Thursday, October 08, 2015

Using a Virus to Permanently Sterilize Animals

Caltech biologists have developed a nonsurgical method to deliver long-term contraception to both male and female animals with a single shot. The technique--so far used only in mice--holds promise as an alternative to spaying and neutering feral animals.

The approach was developed in the lab of Bruce Hay, professor of biology and biological engineering at Caltech, and is described in the October 5 issue of Current Biology. The lead author on the paper is postdoctoral scholar Juan Li.

Hay's team was inspired by work conducted in recent years by David Baltimore and others showing that an adeno-associated virus (AAV)--a small, harmless virus that is unable to replicate on its own, that has been useful in gene-therapy trials--can be used to deliver sequences of DNA to muscle cells, causing them to produce specific antibodies that are known to fight infectious diseases, such as HIV, malaria, and hepatitis C.

Li and her colleagues thought the same approach could be used to produce infertility. They used an AAV to deliver a gene that directs muscle cells to produce an antibody that neutralizes gonadotropin-releasing hormone (GnRH) in mice. GnRH is what the researchers refer to as a "master regulator of reproduction" in vertebrates--it stimulates the release of two hormones from the pituitary that promote the formation of eggs, sperm, and sex steroids. Without it, an animal is rendered infertile.
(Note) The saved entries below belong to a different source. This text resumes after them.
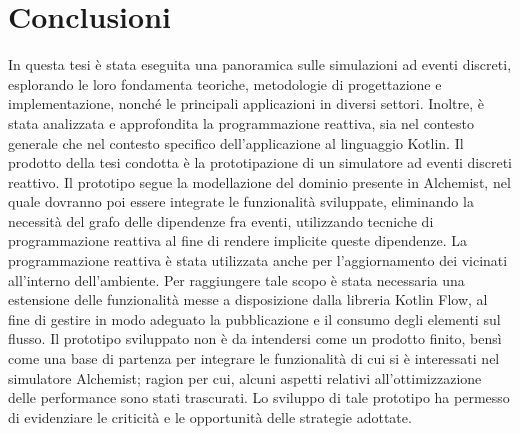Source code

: \documentclass[12pt,a4paper,openright,twoside]{book}
\begin{document}
\chapter{Conclusioni}
In questa tesi è stata eseguita una panoramica sulle simulazioni ad eventi discreti, esplorando le loro fondamenta teoriche, metodologie di progettazione e implementazione, nonché le principali applicazioni in diversi settori. Inoltre, è stata analizzata e approfondita la programmazione reattiva, sia nel contesto generale che nel contesto specifico dell'applicazione al linguaggio Kotlin.
Il prodotto della tesi condotta è la prototipazione di un simulatore ad eventi discreti reattivo. Il prototipo segue la modellazione del dominio presente in Alchemist, nel quale dovranno poi essere integrate le funzionalità sviluppate, eliminando la necessità del grafo delle dipendenze fra eventi, utilizzando tecniche di programmazione reattiva al fine di rendere implicite queste dipendenze. La programmazione reattiva è stata utilizzata anche per l'aggiornamento dei vicinati all'interno dell'ambiente. 
Per raggiungere tale scopo è stata necessaria una estensione delle funzionalità messe a disposizione dalla libreria Kotlin Flow, al fine di gestire in modo adeguato la pubblicazione e il consumo degli elementi sul flusso. 
Il prototipo sviluppato non è da intendersi come un prodotto finito, bensì come una base di partenza per integrare le funzionalità di cui si è interessati nel simulatore Alchemist; ragion per cui, alcuni aspetti relativi all'ottimizzazione delle performance sono stati trascurati. 
Lo sviluppo di tale prototipo ha permesso di evidenziare le criticità e le opportunità delle strategie adottate. 

\backmatter



\end{document}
In the past, other teams have tried neutralizing GnRH through vaccination. However, the loss of fertility that was seen in those cases was often temporary. In the new study, Hay and his colleagues saw that the mice--both male and female--were unable to conceive after about two months, and the majority remained infertile for the remainder of their lives.

"Inhibiting GnRH is an ideal way to inhibit fertility and behaviors caused by sex steroids, such as aggression and territoriality," says Hay. He notes that in the study, his team also shows that female mice can be rendered infertile using a different antibody that targets a binding site for sperm on the egg. "This target is ideal when you want to inhibit fertility but want to leave the individual otherwise completely normal in terms of reproductive behaviors and hormonal cycling."

Hay's team has dubbed the new approach "vectored contraception" and says that there are many other proteins that are thought to be important for reproduction that might also be targeted by this technique.


I am not at all afraid of whom might get this and the greater implications of this technology.  Nothing could possibly go wrong here!

1 comment:

Anonymous said...

Surely there has never been a movie plot based on this premise!